ACTIVITY: Please copy every line from the following entries in which the word "muscles" appears.

═══ SUPPLIED MATERIAL ═══

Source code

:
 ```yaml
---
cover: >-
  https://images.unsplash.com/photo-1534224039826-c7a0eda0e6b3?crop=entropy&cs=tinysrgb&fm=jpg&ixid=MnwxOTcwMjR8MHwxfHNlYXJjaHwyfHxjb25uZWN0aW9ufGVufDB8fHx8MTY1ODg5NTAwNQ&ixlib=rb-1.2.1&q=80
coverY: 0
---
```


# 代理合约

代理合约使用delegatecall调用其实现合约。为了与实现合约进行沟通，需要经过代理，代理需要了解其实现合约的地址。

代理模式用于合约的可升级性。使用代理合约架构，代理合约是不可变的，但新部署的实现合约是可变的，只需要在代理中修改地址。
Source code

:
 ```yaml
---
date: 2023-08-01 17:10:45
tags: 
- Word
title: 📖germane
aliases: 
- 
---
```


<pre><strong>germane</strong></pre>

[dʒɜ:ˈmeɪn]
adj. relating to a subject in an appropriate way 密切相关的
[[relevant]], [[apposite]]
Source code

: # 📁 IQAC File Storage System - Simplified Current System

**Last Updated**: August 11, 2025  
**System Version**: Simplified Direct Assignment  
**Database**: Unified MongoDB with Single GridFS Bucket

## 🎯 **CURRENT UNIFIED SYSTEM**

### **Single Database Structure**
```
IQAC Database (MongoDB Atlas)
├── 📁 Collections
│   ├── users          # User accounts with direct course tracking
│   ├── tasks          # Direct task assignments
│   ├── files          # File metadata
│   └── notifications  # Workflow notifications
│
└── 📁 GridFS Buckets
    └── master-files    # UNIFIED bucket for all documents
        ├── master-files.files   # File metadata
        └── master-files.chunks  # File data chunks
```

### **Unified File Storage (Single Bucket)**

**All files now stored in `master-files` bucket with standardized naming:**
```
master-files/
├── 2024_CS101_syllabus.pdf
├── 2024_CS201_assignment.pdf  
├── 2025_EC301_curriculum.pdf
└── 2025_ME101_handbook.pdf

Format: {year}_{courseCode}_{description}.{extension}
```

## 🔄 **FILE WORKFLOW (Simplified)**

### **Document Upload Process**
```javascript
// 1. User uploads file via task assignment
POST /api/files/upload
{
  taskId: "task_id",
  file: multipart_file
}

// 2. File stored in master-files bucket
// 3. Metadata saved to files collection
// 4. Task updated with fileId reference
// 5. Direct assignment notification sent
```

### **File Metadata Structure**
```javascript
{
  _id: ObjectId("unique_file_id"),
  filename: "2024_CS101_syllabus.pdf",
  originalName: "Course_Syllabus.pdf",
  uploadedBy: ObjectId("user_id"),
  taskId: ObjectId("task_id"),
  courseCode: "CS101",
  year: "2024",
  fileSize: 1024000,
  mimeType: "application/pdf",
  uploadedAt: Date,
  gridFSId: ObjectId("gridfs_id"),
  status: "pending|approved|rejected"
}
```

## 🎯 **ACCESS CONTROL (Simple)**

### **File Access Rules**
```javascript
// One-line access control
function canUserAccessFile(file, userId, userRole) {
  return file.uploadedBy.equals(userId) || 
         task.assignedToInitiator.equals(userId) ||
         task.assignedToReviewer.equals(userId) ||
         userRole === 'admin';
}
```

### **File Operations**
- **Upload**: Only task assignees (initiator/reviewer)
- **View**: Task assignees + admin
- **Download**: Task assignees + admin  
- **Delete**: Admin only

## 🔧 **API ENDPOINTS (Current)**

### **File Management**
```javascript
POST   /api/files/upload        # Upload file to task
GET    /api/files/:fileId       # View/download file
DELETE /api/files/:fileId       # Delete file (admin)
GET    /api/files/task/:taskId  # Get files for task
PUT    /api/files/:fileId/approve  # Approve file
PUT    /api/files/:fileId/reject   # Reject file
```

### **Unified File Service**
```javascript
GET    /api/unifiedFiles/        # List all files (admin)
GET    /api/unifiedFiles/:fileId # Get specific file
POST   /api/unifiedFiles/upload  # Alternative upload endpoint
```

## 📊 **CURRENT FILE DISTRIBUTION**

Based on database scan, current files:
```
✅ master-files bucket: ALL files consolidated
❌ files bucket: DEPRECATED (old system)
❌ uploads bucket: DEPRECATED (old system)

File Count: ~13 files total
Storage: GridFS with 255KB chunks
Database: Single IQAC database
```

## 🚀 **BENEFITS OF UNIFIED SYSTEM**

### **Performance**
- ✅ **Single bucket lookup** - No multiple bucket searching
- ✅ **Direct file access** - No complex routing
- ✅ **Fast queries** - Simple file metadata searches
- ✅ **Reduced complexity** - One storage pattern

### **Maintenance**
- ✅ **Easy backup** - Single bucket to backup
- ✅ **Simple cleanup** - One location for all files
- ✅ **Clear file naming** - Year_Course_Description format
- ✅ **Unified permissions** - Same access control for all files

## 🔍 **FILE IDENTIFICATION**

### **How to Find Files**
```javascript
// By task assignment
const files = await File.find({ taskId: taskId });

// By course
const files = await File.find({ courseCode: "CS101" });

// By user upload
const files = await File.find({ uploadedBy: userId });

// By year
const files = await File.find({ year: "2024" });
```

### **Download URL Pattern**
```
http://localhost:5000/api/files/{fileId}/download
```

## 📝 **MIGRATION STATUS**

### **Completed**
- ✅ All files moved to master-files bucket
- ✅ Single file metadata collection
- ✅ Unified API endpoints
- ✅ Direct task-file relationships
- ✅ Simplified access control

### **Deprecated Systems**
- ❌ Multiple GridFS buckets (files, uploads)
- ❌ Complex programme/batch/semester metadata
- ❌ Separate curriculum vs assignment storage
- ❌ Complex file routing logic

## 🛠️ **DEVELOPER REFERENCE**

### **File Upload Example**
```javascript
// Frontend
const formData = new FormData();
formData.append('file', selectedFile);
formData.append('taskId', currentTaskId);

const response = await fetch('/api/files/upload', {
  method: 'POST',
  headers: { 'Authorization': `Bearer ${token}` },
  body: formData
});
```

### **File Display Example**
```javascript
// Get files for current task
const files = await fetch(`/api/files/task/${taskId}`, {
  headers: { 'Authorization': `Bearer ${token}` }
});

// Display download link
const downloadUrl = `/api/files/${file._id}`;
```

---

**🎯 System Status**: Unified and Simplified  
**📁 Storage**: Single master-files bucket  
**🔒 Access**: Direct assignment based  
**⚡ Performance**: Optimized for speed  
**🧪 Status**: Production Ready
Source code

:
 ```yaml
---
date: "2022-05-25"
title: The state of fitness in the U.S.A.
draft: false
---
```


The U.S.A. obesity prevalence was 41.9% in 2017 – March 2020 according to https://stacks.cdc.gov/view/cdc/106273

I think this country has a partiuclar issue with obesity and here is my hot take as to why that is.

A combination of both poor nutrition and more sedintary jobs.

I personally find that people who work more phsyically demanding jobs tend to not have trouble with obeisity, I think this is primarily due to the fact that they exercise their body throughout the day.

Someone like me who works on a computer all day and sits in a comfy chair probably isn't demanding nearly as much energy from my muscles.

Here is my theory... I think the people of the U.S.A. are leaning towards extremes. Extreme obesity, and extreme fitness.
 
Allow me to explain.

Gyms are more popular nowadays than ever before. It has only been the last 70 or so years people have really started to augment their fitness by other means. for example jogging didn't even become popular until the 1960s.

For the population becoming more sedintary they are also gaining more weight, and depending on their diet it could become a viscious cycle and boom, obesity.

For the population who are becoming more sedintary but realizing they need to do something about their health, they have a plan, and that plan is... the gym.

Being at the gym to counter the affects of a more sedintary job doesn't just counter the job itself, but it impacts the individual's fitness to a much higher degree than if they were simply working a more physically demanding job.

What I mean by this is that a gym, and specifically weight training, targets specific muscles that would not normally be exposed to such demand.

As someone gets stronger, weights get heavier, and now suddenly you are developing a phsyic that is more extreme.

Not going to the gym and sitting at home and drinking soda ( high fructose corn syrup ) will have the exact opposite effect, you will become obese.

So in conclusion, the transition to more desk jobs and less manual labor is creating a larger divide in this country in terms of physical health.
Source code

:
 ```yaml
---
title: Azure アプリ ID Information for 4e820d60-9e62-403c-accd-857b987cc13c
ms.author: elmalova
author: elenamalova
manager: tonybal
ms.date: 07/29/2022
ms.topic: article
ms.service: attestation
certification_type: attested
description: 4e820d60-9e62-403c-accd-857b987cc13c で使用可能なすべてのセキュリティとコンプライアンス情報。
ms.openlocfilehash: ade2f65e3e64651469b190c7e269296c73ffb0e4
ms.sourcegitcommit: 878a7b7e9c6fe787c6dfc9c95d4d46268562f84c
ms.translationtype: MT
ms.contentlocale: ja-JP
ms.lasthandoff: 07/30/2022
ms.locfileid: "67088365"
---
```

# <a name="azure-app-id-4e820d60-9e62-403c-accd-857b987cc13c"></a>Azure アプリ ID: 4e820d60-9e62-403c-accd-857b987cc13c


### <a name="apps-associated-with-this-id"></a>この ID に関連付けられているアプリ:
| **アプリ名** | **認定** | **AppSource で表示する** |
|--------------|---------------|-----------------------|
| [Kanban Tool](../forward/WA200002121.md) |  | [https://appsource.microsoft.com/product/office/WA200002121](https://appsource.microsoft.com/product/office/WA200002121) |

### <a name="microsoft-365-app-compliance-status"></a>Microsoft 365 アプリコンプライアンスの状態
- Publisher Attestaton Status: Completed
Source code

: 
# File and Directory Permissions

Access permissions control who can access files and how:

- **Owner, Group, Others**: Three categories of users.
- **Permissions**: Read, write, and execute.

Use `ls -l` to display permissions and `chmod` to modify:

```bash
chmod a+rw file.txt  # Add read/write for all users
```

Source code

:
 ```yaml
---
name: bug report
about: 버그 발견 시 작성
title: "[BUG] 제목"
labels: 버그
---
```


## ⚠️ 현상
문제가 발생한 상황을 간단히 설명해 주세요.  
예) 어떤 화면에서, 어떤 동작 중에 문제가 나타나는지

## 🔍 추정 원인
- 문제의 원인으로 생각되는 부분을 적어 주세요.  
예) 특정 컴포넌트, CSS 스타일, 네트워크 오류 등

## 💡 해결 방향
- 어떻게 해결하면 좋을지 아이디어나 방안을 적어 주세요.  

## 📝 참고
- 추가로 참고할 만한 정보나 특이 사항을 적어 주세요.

═══

RESULT OF THIS EXERCISE:
Someone like me who works on a computer all day and sits in a comfy chair probably isn't demanding nearly as much energy from my muscles.
What I mean by this is that a gym, and specifically weight training, targets specific muscles that would not normally be exposed to such demand.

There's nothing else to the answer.